Il n’y a plus qu’à mettre en pratique en utilisant la loi des grands nombres : si on lance un grand nombre de spaghettis, le rapport entre le nombre de spaghettis à cheval sur deux lattes et le nombre total de spaghettis sera proche de `P`, qui est la seule valeur qui nous est inconnue. Le processus pour obtenir notre estimation de `pi` est désormais clair : on lance `n` spaghettis de longueur `s` sur notre parquet dont les lattes sont de largeur `l` et on obtient `x` spaghettis à cheval sur deux lattes, on en déduit alors `pi=(2s)/(x/nl)=(2sn)/(xl)`.

Mise en pratique, donc. Voici notre parquet-carrelage, nous considérerons comme lattes les rangées de carreaux horizontales, de largeur `l=335 mm`.

On se munit d’une dose de spaghettis, de longueur `s=245 mm`.

Et voici le moment tant attendu !

Constatation des dégâts (le lancer s’est fait de la droite vers la gauche de l’image, les bandes de carreaux prises en compte apparaissent ici verticalement).

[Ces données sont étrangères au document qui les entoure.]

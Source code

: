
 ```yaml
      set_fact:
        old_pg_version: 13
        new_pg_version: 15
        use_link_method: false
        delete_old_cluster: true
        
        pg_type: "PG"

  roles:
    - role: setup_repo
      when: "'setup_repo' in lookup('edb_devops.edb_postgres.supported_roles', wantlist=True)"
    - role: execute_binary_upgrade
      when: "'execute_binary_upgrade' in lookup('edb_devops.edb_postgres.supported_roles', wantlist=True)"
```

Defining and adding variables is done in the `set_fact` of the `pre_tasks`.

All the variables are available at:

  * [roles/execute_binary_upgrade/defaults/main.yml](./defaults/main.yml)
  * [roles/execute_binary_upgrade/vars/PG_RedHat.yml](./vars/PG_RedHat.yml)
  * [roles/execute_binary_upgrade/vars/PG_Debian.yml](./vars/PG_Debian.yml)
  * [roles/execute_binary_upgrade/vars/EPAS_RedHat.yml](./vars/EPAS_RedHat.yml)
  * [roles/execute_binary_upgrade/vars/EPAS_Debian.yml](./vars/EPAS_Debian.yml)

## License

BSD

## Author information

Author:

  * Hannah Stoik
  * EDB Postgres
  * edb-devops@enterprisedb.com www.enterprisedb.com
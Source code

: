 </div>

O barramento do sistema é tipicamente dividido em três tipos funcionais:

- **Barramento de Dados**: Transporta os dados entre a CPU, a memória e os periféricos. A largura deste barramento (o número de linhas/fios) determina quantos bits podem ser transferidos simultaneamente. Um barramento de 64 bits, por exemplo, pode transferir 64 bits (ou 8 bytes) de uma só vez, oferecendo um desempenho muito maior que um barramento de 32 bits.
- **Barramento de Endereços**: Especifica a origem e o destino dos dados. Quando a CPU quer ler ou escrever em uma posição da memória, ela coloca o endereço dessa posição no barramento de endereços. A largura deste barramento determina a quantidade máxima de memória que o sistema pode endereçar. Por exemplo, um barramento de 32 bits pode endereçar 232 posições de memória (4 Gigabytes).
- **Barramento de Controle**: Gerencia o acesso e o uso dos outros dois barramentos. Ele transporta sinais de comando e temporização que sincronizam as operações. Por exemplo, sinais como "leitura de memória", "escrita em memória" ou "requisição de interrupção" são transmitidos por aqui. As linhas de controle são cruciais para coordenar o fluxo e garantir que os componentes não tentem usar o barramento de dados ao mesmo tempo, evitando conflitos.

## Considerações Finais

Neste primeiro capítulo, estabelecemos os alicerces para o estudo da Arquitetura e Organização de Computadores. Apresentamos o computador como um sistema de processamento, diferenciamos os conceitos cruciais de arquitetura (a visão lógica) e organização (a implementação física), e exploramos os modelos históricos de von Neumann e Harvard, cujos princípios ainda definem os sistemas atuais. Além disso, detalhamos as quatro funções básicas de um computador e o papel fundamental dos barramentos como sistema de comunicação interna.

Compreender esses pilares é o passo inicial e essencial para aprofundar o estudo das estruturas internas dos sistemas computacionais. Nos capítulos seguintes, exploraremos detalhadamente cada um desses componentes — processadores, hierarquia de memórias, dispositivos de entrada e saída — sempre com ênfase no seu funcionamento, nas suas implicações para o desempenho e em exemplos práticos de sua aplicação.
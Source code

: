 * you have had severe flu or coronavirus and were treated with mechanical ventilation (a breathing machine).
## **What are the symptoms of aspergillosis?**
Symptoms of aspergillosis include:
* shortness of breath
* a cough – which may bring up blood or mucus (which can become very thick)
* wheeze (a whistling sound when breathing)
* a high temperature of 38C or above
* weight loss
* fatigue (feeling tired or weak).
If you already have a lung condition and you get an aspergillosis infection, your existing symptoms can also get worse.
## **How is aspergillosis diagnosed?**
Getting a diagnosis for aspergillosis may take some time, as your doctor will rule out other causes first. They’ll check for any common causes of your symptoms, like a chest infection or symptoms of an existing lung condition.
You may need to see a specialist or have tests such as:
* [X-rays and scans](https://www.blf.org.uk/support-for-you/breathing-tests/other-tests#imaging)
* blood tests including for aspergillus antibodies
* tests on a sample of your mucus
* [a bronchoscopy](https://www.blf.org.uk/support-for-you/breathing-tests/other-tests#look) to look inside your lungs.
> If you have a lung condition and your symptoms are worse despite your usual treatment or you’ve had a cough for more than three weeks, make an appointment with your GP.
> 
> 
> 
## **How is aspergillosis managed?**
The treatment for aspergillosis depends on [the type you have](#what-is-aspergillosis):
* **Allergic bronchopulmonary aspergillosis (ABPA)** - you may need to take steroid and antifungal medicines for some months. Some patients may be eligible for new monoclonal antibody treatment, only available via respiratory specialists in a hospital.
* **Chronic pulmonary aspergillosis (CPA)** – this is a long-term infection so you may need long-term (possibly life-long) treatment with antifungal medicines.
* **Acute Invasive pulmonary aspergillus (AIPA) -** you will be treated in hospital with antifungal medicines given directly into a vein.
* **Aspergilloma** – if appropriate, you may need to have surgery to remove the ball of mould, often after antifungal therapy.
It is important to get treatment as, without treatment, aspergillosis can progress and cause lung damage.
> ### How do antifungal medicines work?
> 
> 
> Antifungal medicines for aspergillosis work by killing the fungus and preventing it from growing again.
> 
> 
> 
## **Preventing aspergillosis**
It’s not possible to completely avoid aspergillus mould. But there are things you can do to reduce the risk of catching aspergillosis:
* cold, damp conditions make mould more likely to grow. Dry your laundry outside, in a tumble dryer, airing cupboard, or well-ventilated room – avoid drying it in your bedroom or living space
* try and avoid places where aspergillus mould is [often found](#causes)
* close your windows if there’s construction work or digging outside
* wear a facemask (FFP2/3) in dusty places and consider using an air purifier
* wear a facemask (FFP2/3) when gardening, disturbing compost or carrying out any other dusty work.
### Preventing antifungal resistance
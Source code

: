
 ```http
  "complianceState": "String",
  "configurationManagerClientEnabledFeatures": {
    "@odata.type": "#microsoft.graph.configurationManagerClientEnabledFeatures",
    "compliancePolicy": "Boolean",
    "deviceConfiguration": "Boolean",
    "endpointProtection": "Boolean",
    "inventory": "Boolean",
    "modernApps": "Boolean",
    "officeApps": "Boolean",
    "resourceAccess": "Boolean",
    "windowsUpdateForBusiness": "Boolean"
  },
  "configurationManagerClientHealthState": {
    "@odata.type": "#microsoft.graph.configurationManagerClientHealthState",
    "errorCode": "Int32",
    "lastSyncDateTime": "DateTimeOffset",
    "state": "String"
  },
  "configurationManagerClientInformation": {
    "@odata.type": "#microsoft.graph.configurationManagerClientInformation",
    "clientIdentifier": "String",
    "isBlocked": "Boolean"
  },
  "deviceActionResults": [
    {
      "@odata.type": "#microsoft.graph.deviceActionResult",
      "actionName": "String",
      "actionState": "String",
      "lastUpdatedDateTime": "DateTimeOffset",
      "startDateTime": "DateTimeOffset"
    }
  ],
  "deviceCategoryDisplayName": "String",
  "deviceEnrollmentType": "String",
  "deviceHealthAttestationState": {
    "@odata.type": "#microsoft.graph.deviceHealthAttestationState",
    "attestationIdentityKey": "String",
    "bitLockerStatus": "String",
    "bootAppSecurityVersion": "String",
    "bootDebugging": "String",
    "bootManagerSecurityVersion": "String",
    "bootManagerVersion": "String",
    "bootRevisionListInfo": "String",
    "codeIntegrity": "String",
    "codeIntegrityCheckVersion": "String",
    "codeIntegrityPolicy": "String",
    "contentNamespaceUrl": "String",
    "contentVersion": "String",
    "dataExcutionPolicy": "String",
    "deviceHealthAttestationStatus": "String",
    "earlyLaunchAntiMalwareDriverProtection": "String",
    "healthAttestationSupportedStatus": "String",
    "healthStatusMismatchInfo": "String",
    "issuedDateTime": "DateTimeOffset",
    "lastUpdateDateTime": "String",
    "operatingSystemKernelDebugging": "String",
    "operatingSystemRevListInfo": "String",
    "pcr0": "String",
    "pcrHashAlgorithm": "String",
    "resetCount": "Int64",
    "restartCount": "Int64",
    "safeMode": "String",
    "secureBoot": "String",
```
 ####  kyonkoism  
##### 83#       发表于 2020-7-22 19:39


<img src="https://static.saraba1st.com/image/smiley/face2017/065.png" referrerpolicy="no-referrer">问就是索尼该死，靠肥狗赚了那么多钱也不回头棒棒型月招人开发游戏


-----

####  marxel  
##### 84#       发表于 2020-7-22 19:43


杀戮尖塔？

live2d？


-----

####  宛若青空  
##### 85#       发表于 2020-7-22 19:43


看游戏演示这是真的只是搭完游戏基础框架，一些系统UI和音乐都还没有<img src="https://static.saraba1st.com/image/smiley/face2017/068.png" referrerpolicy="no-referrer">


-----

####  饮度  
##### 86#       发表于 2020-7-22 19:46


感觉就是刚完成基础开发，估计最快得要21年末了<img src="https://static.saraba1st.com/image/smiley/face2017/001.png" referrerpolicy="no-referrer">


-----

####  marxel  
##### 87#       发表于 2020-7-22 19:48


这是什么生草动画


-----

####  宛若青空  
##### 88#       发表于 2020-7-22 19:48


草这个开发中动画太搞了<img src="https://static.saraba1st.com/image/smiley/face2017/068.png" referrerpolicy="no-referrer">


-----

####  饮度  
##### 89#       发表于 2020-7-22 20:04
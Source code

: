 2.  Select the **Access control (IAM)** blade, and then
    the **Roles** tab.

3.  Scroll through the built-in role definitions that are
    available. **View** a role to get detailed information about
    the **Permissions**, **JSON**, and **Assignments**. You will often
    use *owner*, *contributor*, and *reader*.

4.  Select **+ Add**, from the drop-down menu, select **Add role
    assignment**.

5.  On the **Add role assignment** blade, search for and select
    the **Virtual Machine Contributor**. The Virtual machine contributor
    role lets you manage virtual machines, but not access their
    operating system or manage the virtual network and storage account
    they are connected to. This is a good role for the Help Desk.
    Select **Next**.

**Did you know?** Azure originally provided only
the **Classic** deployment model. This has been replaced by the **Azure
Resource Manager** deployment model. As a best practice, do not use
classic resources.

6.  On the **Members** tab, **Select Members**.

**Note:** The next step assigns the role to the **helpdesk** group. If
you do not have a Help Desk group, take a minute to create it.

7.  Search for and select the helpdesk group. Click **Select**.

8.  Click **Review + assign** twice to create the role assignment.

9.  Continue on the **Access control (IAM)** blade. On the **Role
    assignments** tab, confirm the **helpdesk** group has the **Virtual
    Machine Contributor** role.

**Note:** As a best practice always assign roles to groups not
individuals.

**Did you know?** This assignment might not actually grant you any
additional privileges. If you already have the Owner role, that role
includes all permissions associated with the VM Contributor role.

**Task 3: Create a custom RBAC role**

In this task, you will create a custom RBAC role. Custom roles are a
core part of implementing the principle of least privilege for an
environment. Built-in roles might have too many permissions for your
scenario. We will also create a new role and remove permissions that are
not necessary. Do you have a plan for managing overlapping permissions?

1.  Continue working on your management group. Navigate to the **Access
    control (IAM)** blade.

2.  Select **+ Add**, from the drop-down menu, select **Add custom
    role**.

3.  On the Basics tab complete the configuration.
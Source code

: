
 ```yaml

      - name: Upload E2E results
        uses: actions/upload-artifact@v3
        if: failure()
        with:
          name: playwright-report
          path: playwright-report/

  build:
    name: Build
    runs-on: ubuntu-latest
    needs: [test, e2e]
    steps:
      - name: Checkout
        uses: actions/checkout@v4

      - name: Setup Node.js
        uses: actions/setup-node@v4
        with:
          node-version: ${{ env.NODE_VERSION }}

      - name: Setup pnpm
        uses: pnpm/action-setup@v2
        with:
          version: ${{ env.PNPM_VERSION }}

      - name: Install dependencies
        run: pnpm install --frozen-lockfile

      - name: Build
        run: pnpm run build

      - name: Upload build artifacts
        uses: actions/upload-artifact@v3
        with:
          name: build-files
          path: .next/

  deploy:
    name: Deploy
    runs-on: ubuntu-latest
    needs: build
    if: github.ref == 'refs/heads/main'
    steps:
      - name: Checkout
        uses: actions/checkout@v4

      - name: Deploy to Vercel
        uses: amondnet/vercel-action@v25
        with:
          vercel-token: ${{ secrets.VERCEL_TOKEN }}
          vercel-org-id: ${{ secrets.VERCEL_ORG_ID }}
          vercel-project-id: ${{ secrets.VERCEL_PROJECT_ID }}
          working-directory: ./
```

S’en suit une petite partie de mikado pour décompter les spaghettis sans tout chambouler. Notre petite expérience nous donne `x=39` spaghettis à cheval sur deux bandes, sur un total de `n=79` survivants.

Notre calcul nous donne alors `(2xx245xx79)/(39xx335)=2.963`. OK, c’est pas si loin que ça de `pi`, mais on y est pas encore. Tout simplement parce que :

  • la loi des grands nombres porte bien son nom, il faut des grands nombres que notre petite centaine de spaghettis est loin d’atteindre;
  • le lancer devrait être aléatoire et c’est loin d’être le cas;
  • le hasard du lancer :).

L’expérience est donc à reproduire avec un plus grand nombre de spaghettis mieux lancés. À part si le comptage de spaghettis est votre grande passion dans la vie, il est possible d’utiliser des simulateurs de cette expérience de Buffon : voici par exemple celui du CNRS.